*WORK INSTRUCTIONS:* Retype each entry exactly. Skip any pictures.

*DATA PROVIDED:*
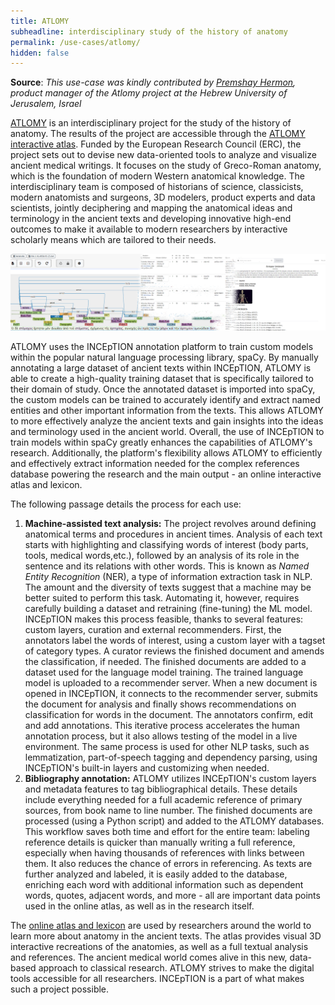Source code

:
 ```yaml
---
title: ATLOMY
subheadline: interdisciplinary study of the history of anatomy
permalink: /use-cases/atlomy/
hidden: false
---
```


**Source**: <i>This use-case was kindly contributed by <a href="https://www.linkedin.com/in/premshay/">Premshay Hermon</a>, product manager of the Atlomy project at the Hebrew University of Jerusalem, Israel</i>

[ATLOMY][project-website] is an interdisciplinary project for the study of the history of anatomy. The results of the project are accessible through the [ATLOMY interactive atlas][interactive-atlas].
Funded by the European Research Council (ERC), the project sets out to devise new data-oriented tools to analyze and visualize ancient medical writings. It focuses on the study of Greco-Roman anatomy, which is the foundation of modern Western anatomical knowledge.
The interdisciplinary team is composed of historians of science, classicists, modern anatomists and surgeons, 3D modelers, product experts and data scientists, jointly deciphering and mapping the anatomical ideas and terminology in the ancient texts and developing innovative high-end outcomes to make it available to modern researchers by interactive scholarly means which are tailored to their needs.

<img src="illustration.png">

ATLOMY uses the INCEpTION annotation platform to train custom models within the popular natural language processing library, spaCy. By manually annotating a large dataset of ancient texts within INCEpTION, ATLOMY is able to create a high-quality training dataset that is specifically tailored to their domain of study. Once the annotated dataset is imported into spaCy, the custom models can be trained to accurately identify and extract named entities and other important information from the texts. This allows ATLOMY to more effectively analyze the ancient texts and gain insights into the ideas and terminology used in the ancient world. Overall, the use of INCEpTION to train models within spaCy greatly enhances the capabilities of ATLOMY's research. Additionally, the platform's flexibility allows ATLOMY to efficiently and effectively extract information needed for the complex references database powering the research and the main output - an online interactive atlas and lexicon.

The following passage details the process for each use:

1. **Machine-assisted text analysis:** The project revolves around defining anatomical terms and
procedures in ancient times. Analysis of each text starts with highlighting and classifying words of interest (body parts, tools, medical words,etc.), followed by an analysis of its role in the sentence and its relations with other words. This is known as *Named Entity Recognition* (NER), a type of information extraction task in NLP. The amount and the diversity of texts suggest that a machine may be better suited to perform this task. Automating it, however, requires carefully building a dataset and retraining (fine-tuning) the ML model. INCEpTION makes this process feasible, thanks to several features: custom layers, curation and external recommenders. 
First, the annotators label the words of interest, using a custom layer with a tagset of category types.
A curator reviews the finished document and amends the classification, if needed.
The finished documents are added to a dataset used for the language model training.
The trained language model is uploaded to a recommender server.
When a new document is opened in INCEpTION, it connects to the recommender server, submits the document for analysis and finally shows recommendations on classification for words in the document. The annotators confirm, edit and add annotations.
This iterative process accelerates the human annotation process, but it also allows testing of the model in a live environment.
The same process is used for other NLP tasks, such as lemmatization, part-of-speech tagging and dependency parsing, using INCEpTION's built-in layers and customizing when needed.
2. **Bibliography annotation:** ATLOMY utilizes INCEpTION's custom layers and metadata features to tag bibliographical details. These details include everything needed for a full academic reference of primary sources, from book name to line number. The finished documents are processed (using a Python script) and added to the ATLOMY databases.
This workflow saves both time and effort for the entire team: labeling reference details is quicker than manually writing a full reference, especially when having thousands of references with links between them. It also reduces the chance of errors in referencing.
As texts are further analyzed and labeled, it is easily added to the database, enriching each word with additional information such as dependent words, quotes, adjacent words, and more - all are important data points used in the online atlas, as well as in the research itself.

The [online atlas and lexicon][interactive-atlas] are used by researchers around the world to learn more about anatomy in the ancient texts. The atlas provides visual 3D interactive recreations of the anatomies, as well as a full textual analysis and references. The ancient medical world comes alive in this new, data-based approach to classical research. ATLOMY strives to make the digital tools accessible for all researchers. INCEpTION is a part of what makes such a project possible.

[project-website]: https://atlomy.huji.ac.il/
[interactive-atlas]: https://www.atlomy.com/
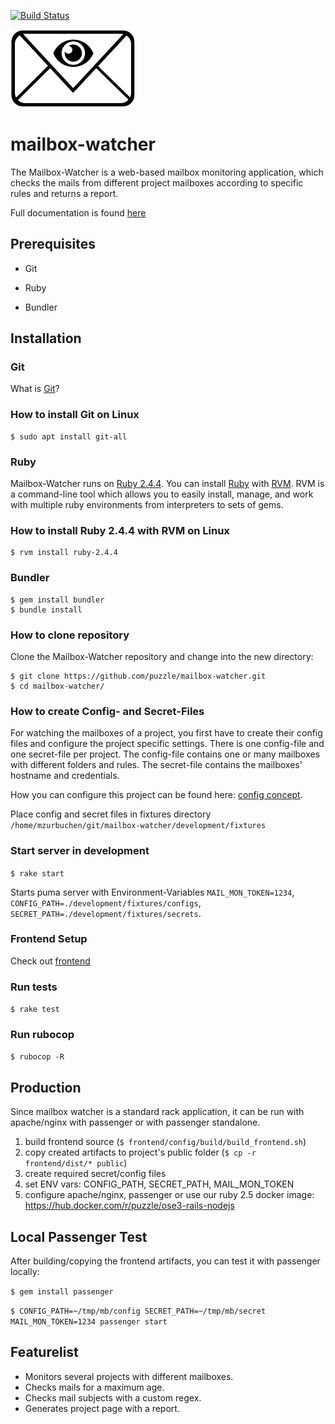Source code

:[![Build Status](https://travis-ci.org/puzzle/mailbox-watcher.svg?branch=master)](https://travis-ci.org/puzzle/mailbox-watcher)

<img src="doc/sonstiges/mailbox-watcher-logo.png" width="200">

# mailbox-watcher

The Mailbox-Watcher is a web-based mailbox monitoring application,
which checks the mails from different project mailboxes according to
specific rules and returns a report.

Full documentation is found [here](https://github.com/puzzle/mailbox-watcher/blob/master/doc)

## Prerequisites

- Git

- Ruby

- Bundler

## Installation

### Git

What is [Git](https://git-scm.com/)?

### How to install Git on Linux

```
$ sudo apt install git-all
```

### Ruby

Mailbox-Watcher runs on [Ruby 2.4.4](https://www.ruby-lang.org/en/news/2018/03/28/ruby-2-4-4-released/).
You can install [Ruby](https://www.ruby-lang.org/en/) with [RVM](https://rvm.io/).
RVM is a command-line tool which allows you to easily install, manage, and work with multiple ruby environments from interpreters to sets of gems. 

### How to install Ruby 2.4.4 with RVM on Linux

```
$ rvm install ruby-2.4.4
```

### Bundler

```
$ gem install bundler
$ bundle install
```

### How to clone repository

Clone the Mailbox-Watcher repository and change into the new directory:

```
$ git clone https://github.com/puzzle/mailbox-watcher.git
$ cd mailbox-watcher/
```
### How to create Config- and Secret-Files

For watching the mailboxes of a project, you first have to create their config files and configure the project specific settings. There is one config-file and one secret-file per project. The config-file contains one or many mailboxes with different folders and rules. The secret-file contains the mailboxes' hostname and credentials.

How you can configure this project can be found here: [config concept](https://github.com/puzzle/mailbox-watcher/blob/master/doc/2_konzeption/2.3_config_konzept/2.3.1_config_konzept.md).

Place config and secret files in fixtures directory `/home/mzurbuchen/git/mailbox-watcher/development/fixtures`

### Start server in development

```$ rake start```

Starts puma server with Environment-Variables
`MAIL_MON_TOKEN=1234`,
`CONFIG_PATH=./development/fixtures/configs`,
`SECRET_PATH=./development/fixtures/secrets`.

### Frontend Setup

Check out [frontend](frontend)

### Run tests

```$ rake test```

### Run rubocop

```$ rubocop -R```

## Production

Since mailbox watcher is a standard rack application, it can be run with apache/nginx with passenger or with passenger standalone. 

  1. build frontend source (```$ frontend/config/build/build_frontend.sh```)
  1. copy created artifacts to project's public folder (```$ cp -r frontend/dist/* public```)
  1. create required secret/config files
  1. set ENV vars: CONFIG_PATH, SECRET_PATH, MAIL_MON_TOKEN
  1. configure apache/nginx, passenger or use our ruby 2.5 docker image: https://hub.docker.com/r/puzzle/ose3-rails-nodejs
  
## Local Passenger Test

After building/copying the frontend artifacts, you can test it with passenger locally:

```$ gem install passenger```

```$ CONFIG_PATH=~/tmp/mb/config SECRET_PATH=~/tmp/mb/secret  MAIL_MON_TOKEN=1234 passenger start```

## Featurelist

- Monitors several projects with different mailboxes.
- Checks mails for a maximum age.
- Checks mail subjects with a custom regex.
- Generates project page with a report.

*RESPONSE:*
Source code

:
 ```yaml
---
title: ATLOMY
subheadline: interdisciplinary study of the history of anatomy
permalink: /use-cases/atlomy/
hidden: false
---
```


**Source**: <i>This use-case was kindly contributed by <a href="https://www.linkedin.com/in/premshay/">Premshay Hermon</a>, product manager of the Atlomy project at the Hebrew University of Jerusalem, Israel</i>

[ATLOMY][project-website] is an interdisciplinary project for the study of the history of anatomy. The results of the project are accessible through the [ATLOMY interactive atlas][interactive-atlas].
Funded by the European Research Council (ERC), the project sets out to devise new data-oriented tools to analyze and visualize ancient medical writings. It focuses on the study of Greco-Roman anatomy, which is the foundation of modern Western anatomical knowledge.
The interdisciplinary team is composed of historians of science, classicists, modern anatomists and surgeons, 3D modelers, product experts and data scientists, jointly deciphering and mapping the anatomical ideas and terminology in the ancient texts and developing innovative high-end outcomes to make it available to modern researchers by interactive scholarly means which are tailored to their needs.

<img src="illustration.png">

ATLOMY uses the INCEpTION annotation platform to train custom models within the popular natural language processing library, spaCy. By manually annotating a large dataset of ancient texts within INCEpTION, ATLOMY is able to create a high-quality training dataset that is specifically tailored to their domain of study. Once the annotated dataset is imported into spaCy, the custom models can be trained to accurately identify and extract named entities and other important information from the texts. This allows ATLOMY to more effectively analyze the ancient texts and gain insights into the ideas and terminology used in the ancient world. Overall, the use of INCEpTION to train models within spaCy greatly enhances the capabilities of ATLOMY's research. Additionally, the platform's flexibility allows ATLOMY to efficiently and effectively extract information needed for the complex references database powering the research and the main output - an online interactive atlas and lexicon.

The following passage details the process for each use:

1. **Machine-assisted text analysis:** The project revolves around defining anatomical terms and
procedures in ancient times. Analysis of each text starts with highlighting and classifying words of interest (body parts, tools, medical words,etc.), followed by an analysis of its role in the sentence and its relations with other words. This is known as *Named Entity Recognition* (NER), a type of information extraction task in NLP. The amount and the diversity of texts suggest that a machine may be better suited to perform this task. Automating it, however, requires carefully building a dataset and retraining (fine-tuning) the ML model. INCEpTION makes this process feasible, thanks to several features: custom layers, curation and external recommenders. 
First, the annotators label the words of interest, using a custom layer with a tagset of category types.
A curator reviews the finished document and amends the classification, if needed.
The finished documents are added to a dataset used for the language model training.
The trained language model is uploaded to a recommender server.
When a new document is opened in INCEpTION, it connects to the recommender server, submits the document for analysis and finally shows recommendations on classification for words in the document. The annotators confirm, edit and add annotations.
This iterative process accelerates the human annotation process, but it also allows testing of the model in a live environment.
The same process is used for other NLP tasks, such as lemmatization, part-of-speech tagging and dependency parsing, using INCEpTION's built-in layers and customizing when needed.
2. **Bibliography annotation:** ATLOMY utilizes INCEpTION's custom layers and metadata features to tag bibliographical details. These details include everything needed for a full academic reference of primary sources, from book name to line number. The finished documents are processed (using a Python script) and added to the ATLOMY databases.
This workflow saves both time and effort for the entire team: labeling reference details is quicker than manually writing a full reference, especially when having thousands of references with links between them. It also reduces the chance of errors in referencing.
As texts are further analyzed and labeled, it is easily added to the database, enriching each word with additional information such as dependent words, quotes, adjacent words, and more - all are important data points used in the online atlas, as well as in the research itself.

The [online atlas and lexicon][interactive-atlas] are used by researchers around the world to learn more about anatomy in the ancient texts. The atlas provides visual 3D interactive recreations of the anatomies, as well as a full textual analysis and references. The ancient medical world comes alive in this new, data-based approach to classical research. ATLOMY strives to make the digital tools accessible for all researchers. INCEpTION is a part of what makes such a project possible.

[project-website]: https://atlomy.huji.ac.il/
[interactive-atlas]: https://www.atlomy.com/
Source code

:[![Build Status](https://travis-ci.org/puzzle/mailbox-watcher.svg?branch=master)](https://travis-ci.org/puzzle/mailbox-watcher)

<img src="doc/sonstiges/mailbox-watcher-logo.png" width="200">

# mailbox-watcher

The Mailbox-Watcher is a web-based mailbox monitoring application,
which checks the mails from different project mailboxes according to
specific rules and returns a report.

Full documentation is found [here](https://github.com/puzzle/mailbox-watcher/blob/master/doc)

## Prerequisites

- Git

- Ruby

- Bundler

## Installation

### Git

What is [Git](https://git-scm.com/)?

### How to install Git on Linux

```
$ sudo apt install git-all
```

### Ruby

Mailbox-Watcher runs on [Ruby 2.4.4](https://www.ruby-lang.org/en/news/2018/03/28/ruby-2-4-4-released/).
You can install [Ruby](https://www.ruby-lang.org/en/) with [RVM](https://rvm.io/).
RVM is a command-line tool which allows you to easily install, manage, and work with multiple ruby environments from interpreters to sets of gems. 

### How to install Ruby 2.4.4 with RVM on Linux

```
$ rvm install ruby-2.4.4
```

### Bundler

```
$ gem install bundler
$ bundle install
```

### How to clone repository

Clone the Mailbox-Watcher repository and change into the new directory:

```
$ git clone https://github.com/puzzle/mailbox-watcher.git
$ cd mailbox-watcher/
```
### How to create Config- and Secret-Files

For watching the mailboxes of a project, you first have to create their config files and configure the project specific settings. There is one config-file and one secret-file per project. The config-file contains one or many mailboxes with different folders and rules. The secret-file contains the mailboxes' hostname and credentials.

How you can configure this project can be found here: [config concept](https://github.com/puzzle/mailbox-watcher/blob/master/doc/2_konzeption/2.3_config_konzept/2.3.1_config_konzept.md).

Place config and secret files in fixtures directory `/home/mzurbuchen/git/mailbox-watcher/development/fixtures`

### Start server in development

```$ rake start```

Starts puma server with Environment-Variables
`MAIL_MON_TOKEN=1234`,
`CONFIG_PATH=./development/fixtures/configs`,
`SECRET_PATH=./development/fixtures/secrets`.

### Frontend Setup

Check out [frontend](frontend)

### Run tests

```$ rake test```

### Run rubocop

```$ rubocop -R```

## Production

Since mailbox watcher is a standard rack application, it can be run with apache/nginx with passenger or with passenger standalone. 

  1. build frontend source (```$ frontend/config/build/build_frontend.sh```)
  1. copy created artifacts to project's public folder (```$ cp -r frontend/dist/* public```)
  1. create required secret/config files
  1. set ENV vars: CONFIG_PATH, SECRET_PATH, MAIL_MON_TOKEN
  1. configure apache/nginx, passenger or use our ruby 2.5 docker image: https://hub.docker.com/r/puzzle/ose3-rails-nodejs
  
## Local Passenger Test

After building/copying the frontend artifacts, you can test it with passenger locally:

```$ gem install passenger```

```$ CONFIG_PATH=~/tmp/mb/config SECRET_PATH=~/tmp/mb/secret  MAIL_MON_TOKEN=1234 passenger start```

## Featurelist

- Monitors several projects with different mailboxes.
- Checks mails for a maximum age.
- Checks mail subjects with a custom regex.
- Generates project page with a report.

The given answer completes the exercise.